Fixing DOMS (Delayed Onset Muscular Soreness)

Posted by Coalition Nutrition on

Fixing DOMS

Delayed Onset Muscular Soreness is probably the reason 50% of the people reading this article aren't training legs. That abrupt soreness that occurs 36-48hrs after a hard training session can be crippling and if you work in labor, debilitating to your necessary daily functions. DOMS doesn't just come from hitting the big muscles like legs and back, but smaller muscles that may not get utilized as frequently due to changing up your exercises. Almost every time you try something new, you get a little bit of DOMS. This can be especially tough to avoid for those that compete in Crossfit because the exercise variety is so great. 

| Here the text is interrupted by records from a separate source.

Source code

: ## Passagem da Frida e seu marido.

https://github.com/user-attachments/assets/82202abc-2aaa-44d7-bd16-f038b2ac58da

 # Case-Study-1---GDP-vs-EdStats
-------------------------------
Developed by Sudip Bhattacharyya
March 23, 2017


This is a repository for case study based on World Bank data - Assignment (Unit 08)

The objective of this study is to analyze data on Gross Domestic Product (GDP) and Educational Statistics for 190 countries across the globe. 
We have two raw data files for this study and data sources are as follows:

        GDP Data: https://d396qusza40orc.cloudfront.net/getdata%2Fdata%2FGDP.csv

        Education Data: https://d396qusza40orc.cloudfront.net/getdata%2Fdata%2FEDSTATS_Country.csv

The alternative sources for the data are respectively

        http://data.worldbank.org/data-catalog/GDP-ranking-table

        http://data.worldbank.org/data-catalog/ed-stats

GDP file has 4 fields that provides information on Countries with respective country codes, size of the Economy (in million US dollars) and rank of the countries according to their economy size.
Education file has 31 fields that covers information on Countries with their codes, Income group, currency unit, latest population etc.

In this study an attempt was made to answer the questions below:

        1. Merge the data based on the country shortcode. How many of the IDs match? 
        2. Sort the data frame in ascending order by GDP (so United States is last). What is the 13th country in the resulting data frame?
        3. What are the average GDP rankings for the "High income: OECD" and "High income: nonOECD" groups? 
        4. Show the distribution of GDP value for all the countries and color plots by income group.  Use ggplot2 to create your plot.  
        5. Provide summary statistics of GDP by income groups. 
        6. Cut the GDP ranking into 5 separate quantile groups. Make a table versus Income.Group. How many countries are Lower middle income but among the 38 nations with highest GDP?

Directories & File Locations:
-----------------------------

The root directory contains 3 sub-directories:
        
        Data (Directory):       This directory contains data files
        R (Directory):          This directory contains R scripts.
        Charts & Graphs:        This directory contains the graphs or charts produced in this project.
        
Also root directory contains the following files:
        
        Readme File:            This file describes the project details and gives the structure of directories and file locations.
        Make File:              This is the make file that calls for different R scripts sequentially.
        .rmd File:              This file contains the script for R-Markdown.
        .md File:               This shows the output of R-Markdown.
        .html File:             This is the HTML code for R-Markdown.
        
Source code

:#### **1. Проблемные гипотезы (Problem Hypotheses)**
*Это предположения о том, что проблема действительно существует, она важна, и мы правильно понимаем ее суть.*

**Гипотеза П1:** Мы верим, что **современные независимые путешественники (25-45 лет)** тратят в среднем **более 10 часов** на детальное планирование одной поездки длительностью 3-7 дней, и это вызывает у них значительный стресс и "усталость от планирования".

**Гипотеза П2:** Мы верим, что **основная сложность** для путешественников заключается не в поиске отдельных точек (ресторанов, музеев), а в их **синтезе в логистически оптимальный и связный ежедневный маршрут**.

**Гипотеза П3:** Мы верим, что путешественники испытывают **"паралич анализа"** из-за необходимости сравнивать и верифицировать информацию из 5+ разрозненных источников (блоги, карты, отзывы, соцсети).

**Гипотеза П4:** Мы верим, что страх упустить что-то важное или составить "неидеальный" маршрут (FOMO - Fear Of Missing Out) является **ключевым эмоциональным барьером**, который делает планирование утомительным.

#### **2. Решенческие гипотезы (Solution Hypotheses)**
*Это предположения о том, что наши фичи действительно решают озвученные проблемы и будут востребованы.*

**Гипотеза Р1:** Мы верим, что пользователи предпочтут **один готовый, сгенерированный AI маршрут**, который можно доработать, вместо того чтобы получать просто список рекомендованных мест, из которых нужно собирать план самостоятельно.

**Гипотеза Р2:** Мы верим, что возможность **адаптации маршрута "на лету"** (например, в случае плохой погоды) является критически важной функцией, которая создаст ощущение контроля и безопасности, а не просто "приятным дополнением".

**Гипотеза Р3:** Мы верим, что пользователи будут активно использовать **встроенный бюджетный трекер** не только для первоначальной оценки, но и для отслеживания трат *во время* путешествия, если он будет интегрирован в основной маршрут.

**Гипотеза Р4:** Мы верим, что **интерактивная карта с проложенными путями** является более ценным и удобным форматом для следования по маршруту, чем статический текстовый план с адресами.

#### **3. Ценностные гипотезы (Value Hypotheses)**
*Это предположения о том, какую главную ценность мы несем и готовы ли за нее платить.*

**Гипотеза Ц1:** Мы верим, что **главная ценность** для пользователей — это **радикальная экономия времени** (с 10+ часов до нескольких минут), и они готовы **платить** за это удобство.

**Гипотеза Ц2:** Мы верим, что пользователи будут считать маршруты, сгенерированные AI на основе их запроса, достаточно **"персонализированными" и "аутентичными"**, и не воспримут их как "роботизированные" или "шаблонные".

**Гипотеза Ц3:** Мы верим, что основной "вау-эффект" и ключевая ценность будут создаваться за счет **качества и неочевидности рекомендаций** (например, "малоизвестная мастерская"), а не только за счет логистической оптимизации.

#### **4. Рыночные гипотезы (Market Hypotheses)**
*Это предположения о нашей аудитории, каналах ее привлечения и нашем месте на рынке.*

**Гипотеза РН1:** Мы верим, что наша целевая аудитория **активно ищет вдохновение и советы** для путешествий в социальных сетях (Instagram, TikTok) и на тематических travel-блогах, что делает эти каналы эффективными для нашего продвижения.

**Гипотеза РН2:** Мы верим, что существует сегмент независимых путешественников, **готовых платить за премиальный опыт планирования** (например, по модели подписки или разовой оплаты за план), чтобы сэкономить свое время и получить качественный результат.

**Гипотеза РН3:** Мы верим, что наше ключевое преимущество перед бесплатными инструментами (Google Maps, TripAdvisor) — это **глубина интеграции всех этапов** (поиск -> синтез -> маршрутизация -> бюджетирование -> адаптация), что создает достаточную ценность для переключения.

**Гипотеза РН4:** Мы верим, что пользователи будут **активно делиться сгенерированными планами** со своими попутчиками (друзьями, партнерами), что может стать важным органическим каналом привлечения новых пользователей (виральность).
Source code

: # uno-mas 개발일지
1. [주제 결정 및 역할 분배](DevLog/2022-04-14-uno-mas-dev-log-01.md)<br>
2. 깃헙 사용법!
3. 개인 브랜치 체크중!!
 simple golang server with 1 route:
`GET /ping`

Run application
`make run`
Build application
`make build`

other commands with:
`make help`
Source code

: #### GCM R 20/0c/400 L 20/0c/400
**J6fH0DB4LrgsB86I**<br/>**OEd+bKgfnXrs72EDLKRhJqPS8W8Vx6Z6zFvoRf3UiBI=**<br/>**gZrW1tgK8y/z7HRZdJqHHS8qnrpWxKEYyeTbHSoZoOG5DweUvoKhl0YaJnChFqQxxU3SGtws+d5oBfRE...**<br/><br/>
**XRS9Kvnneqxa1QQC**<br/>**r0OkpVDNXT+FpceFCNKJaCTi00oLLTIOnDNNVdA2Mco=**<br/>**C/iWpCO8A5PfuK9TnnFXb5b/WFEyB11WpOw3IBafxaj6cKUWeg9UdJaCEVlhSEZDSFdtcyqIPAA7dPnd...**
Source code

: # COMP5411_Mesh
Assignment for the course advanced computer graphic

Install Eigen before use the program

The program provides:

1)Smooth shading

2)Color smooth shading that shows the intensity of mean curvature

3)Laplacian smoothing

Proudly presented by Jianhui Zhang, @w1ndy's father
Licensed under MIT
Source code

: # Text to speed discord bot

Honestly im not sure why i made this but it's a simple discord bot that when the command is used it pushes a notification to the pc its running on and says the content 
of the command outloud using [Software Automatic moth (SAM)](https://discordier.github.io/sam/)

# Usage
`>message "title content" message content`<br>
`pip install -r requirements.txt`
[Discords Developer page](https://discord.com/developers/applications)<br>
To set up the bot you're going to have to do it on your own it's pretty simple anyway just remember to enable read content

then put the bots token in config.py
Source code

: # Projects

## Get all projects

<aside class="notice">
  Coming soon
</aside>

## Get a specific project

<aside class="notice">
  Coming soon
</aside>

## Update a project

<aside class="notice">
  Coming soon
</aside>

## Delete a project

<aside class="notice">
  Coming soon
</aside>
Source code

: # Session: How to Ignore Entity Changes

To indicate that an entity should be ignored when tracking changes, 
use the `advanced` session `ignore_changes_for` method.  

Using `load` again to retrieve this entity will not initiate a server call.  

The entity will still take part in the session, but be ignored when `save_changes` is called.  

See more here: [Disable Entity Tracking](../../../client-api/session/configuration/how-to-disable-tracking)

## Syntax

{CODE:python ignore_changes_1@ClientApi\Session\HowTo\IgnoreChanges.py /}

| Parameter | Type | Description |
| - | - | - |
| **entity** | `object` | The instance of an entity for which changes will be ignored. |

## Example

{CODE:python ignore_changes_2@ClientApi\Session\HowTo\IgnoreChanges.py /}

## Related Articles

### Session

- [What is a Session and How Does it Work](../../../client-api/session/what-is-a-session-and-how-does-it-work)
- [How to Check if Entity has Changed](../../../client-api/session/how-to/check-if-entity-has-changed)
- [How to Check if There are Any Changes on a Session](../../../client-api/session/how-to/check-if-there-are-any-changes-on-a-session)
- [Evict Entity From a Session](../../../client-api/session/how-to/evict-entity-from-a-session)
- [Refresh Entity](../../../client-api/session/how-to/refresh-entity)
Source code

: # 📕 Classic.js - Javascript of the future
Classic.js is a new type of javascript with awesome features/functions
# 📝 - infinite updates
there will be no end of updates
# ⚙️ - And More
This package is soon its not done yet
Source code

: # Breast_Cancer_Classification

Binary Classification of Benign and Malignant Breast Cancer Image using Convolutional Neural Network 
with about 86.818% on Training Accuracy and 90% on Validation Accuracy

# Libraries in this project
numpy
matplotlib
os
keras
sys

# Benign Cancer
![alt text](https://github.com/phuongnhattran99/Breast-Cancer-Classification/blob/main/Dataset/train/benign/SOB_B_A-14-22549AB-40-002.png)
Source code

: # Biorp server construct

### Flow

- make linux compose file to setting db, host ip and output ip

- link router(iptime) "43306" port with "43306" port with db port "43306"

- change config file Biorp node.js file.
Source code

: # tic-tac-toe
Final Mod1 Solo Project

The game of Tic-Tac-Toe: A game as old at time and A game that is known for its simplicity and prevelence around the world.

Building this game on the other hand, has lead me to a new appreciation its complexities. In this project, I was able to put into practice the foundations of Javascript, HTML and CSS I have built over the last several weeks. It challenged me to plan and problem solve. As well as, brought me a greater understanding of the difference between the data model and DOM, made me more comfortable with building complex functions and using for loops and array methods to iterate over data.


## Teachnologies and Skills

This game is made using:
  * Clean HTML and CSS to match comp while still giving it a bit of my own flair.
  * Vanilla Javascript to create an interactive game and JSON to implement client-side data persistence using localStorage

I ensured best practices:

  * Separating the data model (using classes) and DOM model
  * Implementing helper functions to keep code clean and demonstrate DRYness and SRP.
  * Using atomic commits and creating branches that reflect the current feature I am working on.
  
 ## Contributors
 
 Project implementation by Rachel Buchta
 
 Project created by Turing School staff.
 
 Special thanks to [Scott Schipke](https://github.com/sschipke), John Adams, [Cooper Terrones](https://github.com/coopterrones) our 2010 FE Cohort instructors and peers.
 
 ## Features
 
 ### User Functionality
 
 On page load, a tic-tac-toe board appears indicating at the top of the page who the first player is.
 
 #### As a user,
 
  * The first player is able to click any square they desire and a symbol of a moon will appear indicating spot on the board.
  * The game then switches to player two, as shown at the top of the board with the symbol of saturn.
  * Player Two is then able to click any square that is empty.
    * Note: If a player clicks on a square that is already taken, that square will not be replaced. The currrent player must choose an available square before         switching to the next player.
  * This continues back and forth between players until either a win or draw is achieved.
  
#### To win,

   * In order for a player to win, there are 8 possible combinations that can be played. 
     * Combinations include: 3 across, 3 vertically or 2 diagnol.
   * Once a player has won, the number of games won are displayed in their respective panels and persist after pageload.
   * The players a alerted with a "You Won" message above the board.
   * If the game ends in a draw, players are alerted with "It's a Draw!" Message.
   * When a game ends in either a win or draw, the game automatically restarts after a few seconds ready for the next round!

So, want to train legs and actually be able to get out of bed in the morning for the next few days? Here's how:

Stretch Post Workout

There are a lot of benefits to stretching post workout (sometimes even intra). Every time you lift the muscle fibers are broken down and regrown. Over time, your muscles will be come tighter and less flexible. This changes your lifting bio-mechanics and your ability to continue growing as much muscle. While you have to be careful not to overdue the static stretching post workout, it will definitely help reduce your soreness for the days following the workout. 

Hydrate

The ultimate form of DOMS is rhabdomyolysis. This is when you dehydrate so much that your muscles start breaking down and your kidneys are negatively affected. Although common in Crossfit, we see it happen with bodybuilders as well. Hydration is much more than just water though. Actually, too much water can dehydrate you! You need to have electrolytes! Sodium, magnesium, potassium in your diet (or supplemented) in conjunction with adequate water intake will aid in hydration. Making sure you are hydrated before and after a workout (especially in the summer) will make a big difference in your recovery. After all, water aids in the transport of nutrients, right?

REM Sleep

We cover sleep quite a bit because of the positive affects it has on your hormones, muscle growth, body fat, gut health and cognition. Well, it will also help your recover better (that's obvious though, right?). Focusing on REM sleep (that deep,deep sleep) is important because that's when your body recovers best. Even if you can't get long hours of sleep every night throughout the week, if you're able to the nights of your most intense training sessions that will be most beneficial. 

Food

There are a million ways to diet for training and every person has their own way of doing things. With that said, a caloric surplus can help you recover better. Can't afford a caloric surplus because you're dieting? Aiming the bulk of your carbs around training times can be beneficial for restoring glycogen that gets depleted during the workout. 

Blood Flow

You did all of the above and you're still having soreness issues.. what now? Get some blood back in the muscles. You can do this by going for a short walk, very light warm up lifting, air squats, etc. Driving blood and oxygen to the muscles will further aid in the delivery of nutrients and help the muscles repair. If you're really set on recovering better, you'll stretch again after doing this. Foam rolling/massages won't hurt either if that's your style.